## Task description:
When "const" occurs in a line of the material, copy that line.

◆ ◆ ◆ ◆ ◆

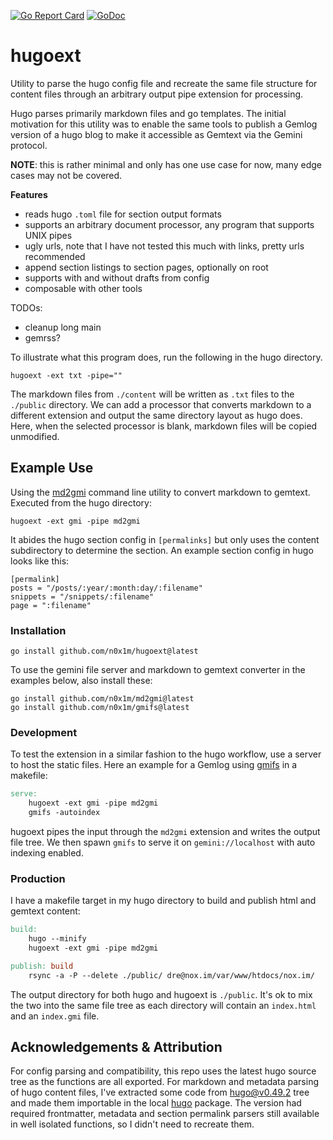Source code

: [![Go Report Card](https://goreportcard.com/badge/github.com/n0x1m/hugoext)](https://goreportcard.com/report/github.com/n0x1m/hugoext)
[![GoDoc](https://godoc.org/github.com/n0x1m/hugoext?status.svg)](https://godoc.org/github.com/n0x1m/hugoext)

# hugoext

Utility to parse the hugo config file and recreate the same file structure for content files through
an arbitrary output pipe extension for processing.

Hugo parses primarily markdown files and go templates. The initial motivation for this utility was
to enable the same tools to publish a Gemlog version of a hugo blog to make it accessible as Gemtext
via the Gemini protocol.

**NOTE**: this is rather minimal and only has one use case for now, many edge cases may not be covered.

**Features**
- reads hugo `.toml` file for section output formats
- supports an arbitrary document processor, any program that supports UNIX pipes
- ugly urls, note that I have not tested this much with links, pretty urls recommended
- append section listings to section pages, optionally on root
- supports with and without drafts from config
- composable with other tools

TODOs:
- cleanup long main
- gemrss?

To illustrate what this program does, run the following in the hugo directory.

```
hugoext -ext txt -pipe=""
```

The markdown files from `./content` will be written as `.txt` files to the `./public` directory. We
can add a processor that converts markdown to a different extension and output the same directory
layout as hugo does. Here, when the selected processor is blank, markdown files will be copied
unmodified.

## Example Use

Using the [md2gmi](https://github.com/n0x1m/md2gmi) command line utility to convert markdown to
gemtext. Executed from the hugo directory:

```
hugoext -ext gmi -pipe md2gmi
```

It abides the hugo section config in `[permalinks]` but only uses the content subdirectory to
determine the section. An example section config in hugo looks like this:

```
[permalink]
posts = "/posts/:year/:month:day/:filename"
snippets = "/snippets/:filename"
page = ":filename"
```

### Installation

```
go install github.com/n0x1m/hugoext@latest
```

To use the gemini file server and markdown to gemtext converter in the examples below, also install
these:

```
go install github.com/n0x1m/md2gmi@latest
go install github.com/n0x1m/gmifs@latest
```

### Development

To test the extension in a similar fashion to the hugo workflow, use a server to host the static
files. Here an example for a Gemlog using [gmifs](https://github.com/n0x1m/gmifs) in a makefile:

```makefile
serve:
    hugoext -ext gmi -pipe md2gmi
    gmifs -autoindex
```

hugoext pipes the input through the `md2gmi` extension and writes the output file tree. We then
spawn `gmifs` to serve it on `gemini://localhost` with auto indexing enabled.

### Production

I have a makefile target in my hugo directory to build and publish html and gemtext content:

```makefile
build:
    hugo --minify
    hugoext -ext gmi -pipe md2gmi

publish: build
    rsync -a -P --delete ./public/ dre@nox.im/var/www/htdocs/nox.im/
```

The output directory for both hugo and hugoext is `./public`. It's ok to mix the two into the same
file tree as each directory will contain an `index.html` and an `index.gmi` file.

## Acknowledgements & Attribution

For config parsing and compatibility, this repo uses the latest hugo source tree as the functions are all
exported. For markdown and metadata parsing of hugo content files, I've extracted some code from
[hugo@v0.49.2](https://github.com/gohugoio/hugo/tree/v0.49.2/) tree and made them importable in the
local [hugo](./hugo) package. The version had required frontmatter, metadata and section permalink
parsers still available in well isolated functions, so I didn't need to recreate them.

◆ ◆ ◆ ◆ ◆

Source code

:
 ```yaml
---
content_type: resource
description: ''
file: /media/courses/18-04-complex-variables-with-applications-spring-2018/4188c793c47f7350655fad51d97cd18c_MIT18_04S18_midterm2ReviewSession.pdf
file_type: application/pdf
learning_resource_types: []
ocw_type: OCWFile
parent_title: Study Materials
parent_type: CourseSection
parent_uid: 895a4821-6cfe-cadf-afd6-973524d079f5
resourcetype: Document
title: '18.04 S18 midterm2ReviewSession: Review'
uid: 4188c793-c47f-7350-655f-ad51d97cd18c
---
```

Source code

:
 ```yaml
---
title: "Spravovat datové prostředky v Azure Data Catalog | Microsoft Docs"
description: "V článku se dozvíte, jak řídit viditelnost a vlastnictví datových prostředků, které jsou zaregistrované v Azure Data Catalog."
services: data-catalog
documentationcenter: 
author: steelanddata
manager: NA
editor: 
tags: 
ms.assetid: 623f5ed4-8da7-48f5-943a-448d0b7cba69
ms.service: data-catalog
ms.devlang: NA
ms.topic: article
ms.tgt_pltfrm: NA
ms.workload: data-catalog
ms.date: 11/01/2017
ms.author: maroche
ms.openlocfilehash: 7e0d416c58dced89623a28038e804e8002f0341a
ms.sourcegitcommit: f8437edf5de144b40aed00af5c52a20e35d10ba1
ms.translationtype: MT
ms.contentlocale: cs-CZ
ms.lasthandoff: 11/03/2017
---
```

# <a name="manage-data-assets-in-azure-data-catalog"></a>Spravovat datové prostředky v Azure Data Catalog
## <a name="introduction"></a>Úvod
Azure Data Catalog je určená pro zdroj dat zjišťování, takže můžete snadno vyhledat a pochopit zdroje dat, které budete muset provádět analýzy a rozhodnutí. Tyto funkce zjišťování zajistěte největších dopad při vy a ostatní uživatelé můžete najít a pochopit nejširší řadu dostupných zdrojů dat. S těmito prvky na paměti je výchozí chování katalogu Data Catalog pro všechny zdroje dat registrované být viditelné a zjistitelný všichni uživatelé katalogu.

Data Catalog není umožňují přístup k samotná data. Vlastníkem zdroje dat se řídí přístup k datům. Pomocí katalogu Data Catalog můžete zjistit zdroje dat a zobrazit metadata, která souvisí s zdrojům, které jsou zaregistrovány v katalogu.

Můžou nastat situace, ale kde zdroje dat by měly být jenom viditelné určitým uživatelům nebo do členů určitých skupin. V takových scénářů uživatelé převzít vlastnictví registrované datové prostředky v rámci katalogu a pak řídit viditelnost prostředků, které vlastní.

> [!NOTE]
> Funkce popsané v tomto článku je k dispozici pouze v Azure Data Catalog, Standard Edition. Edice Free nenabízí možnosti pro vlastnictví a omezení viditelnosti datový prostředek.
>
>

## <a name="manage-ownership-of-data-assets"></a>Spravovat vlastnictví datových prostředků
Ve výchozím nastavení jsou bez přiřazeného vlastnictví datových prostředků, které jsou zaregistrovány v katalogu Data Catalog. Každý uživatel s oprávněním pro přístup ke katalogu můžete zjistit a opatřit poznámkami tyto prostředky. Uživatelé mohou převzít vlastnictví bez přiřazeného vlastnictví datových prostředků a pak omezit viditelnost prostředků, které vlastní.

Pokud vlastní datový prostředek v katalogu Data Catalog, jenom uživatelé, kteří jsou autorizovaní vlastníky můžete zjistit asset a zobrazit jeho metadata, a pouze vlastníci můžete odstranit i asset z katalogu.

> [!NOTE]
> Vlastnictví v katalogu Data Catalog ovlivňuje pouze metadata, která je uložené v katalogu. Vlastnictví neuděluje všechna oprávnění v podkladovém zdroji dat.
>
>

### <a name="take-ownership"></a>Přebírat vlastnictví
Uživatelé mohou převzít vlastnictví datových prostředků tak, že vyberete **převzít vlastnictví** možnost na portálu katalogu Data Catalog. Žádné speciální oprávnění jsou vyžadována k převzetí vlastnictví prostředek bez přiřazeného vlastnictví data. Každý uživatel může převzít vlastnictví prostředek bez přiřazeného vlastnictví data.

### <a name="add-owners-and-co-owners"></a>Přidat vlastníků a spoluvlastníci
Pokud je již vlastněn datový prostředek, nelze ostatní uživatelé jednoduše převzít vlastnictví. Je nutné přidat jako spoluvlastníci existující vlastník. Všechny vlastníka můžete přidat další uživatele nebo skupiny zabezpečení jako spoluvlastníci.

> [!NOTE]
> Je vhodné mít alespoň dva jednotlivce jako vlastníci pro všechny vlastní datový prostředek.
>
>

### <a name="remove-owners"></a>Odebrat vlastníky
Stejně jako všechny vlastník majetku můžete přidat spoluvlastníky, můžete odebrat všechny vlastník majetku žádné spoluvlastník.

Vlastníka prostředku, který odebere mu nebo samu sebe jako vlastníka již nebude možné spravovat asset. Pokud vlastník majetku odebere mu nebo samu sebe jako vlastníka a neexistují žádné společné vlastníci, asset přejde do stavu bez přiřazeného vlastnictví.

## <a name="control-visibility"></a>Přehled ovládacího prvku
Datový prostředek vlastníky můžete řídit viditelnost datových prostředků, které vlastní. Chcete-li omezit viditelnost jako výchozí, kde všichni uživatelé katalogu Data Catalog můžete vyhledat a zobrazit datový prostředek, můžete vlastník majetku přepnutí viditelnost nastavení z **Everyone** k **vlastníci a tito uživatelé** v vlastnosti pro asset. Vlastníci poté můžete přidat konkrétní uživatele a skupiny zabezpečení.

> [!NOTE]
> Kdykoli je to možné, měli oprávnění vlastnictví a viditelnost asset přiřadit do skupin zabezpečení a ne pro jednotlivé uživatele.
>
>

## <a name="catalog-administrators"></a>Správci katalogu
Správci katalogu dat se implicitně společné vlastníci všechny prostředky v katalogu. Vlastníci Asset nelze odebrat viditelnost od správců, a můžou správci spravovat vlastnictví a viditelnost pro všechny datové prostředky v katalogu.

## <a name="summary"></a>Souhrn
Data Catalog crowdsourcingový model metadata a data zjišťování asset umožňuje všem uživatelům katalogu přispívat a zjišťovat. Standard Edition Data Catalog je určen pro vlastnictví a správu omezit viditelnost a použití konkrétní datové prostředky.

◆ ◆ ◆ ◆ ◆

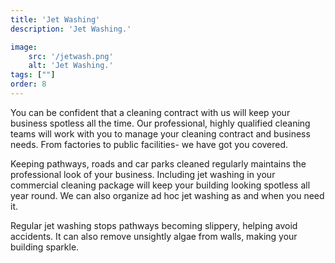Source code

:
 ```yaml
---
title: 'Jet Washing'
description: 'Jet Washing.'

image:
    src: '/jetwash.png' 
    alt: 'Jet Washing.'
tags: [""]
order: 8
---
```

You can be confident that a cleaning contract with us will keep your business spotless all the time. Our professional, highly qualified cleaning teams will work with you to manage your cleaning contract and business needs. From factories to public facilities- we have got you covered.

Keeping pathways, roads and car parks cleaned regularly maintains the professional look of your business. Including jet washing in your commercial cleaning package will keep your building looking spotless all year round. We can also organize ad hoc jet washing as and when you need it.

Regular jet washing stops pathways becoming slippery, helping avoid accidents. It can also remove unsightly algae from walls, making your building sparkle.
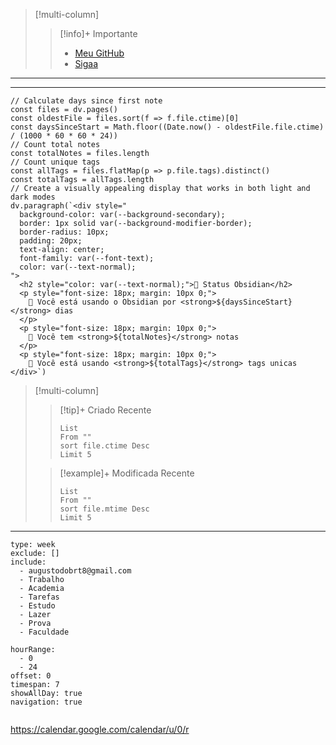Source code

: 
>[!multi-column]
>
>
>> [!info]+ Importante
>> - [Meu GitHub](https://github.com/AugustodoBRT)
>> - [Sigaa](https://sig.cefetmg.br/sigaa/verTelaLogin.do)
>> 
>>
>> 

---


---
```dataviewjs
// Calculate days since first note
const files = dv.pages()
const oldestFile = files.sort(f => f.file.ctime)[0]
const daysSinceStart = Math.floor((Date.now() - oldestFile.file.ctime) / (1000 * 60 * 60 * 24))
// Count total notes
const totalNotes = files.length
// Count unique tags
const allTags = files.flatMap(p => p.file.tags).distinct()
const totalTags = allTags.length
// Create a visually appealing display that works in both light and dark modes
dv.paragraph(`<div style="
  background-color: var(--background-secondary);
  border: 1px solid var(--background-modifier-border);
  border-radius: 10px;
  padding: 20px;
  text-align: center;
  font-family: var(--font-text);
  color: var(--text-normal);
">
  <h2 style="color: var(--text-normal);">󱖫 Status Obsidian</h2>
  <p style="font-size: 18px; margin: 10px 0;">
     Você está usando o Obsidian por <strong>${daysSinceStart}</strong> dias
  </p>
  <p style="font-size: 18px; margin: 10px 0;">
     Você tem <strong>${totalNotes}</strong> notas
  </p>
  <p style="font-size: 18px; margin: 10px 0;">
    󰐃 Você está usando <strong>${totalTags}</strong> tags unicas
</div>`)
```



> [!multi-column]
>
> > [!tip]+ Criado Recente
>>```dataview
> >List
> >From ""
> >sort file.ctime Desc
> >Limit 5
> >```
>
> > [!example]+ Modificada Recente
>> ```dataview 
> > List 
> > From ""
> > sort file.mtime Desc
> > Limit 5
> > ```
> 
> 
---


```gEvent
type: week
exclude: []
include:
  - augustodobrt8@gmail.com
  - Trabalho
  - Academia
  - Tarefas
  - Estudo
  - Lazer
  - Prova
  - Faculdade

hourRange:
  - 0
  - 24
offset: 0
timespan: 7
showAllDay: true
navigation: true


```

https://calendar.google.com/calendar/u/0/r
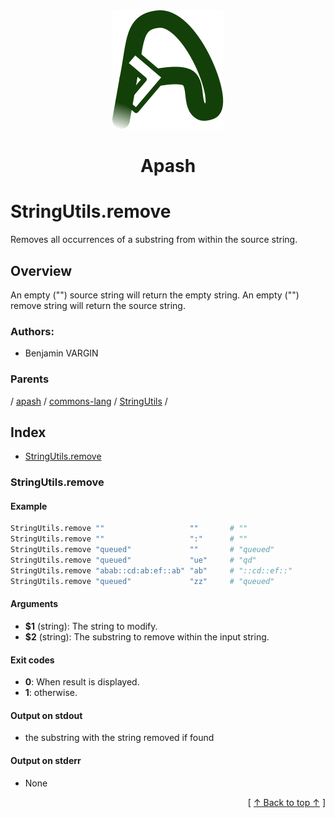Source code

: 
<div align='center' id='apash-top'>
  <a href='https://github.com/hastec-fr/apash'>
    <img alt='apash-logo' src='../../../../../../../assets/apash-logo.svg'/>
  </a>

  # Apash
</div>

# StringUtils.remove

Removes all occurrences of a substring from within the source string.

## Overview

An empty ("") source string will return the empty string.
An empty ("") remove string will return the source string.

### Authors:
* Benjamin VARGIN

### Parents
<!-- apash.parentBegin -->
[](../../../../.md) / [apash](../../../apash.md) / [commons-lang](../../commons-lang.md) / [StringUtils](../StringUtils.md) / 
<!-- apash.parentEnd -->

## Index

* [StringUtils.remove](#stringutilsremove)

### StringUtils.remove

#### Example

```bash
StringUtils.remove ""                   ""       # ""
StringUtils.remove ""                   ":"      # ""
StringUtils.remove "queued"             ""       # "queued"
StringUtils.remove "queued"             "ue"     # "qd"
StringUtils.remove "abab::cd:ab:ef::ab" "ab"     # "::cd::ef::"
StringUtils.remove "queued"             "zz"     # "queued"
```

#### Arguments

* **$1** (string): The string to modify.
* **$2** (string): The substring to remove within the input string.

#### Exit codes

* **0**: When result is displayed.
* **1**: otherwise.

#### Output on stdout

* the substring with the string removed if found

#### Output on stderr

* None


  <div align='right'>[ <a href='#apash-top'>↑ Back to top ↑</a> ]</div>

◆ ◆ ◆ ◆ ◆

## Answer section:
const files = dv.pages()
const oldestFile = files.sort(f => f.file.ctime)[0]
const daysSinceStart = Math.floor((Date.now() - oldestFile.file.ctime) / (1000 * 60 * 60 * 24))
const totalNotes = files.length
const allTags = files.flatMap(p => p.file.tags).distinct()
const totalTags = allTags.length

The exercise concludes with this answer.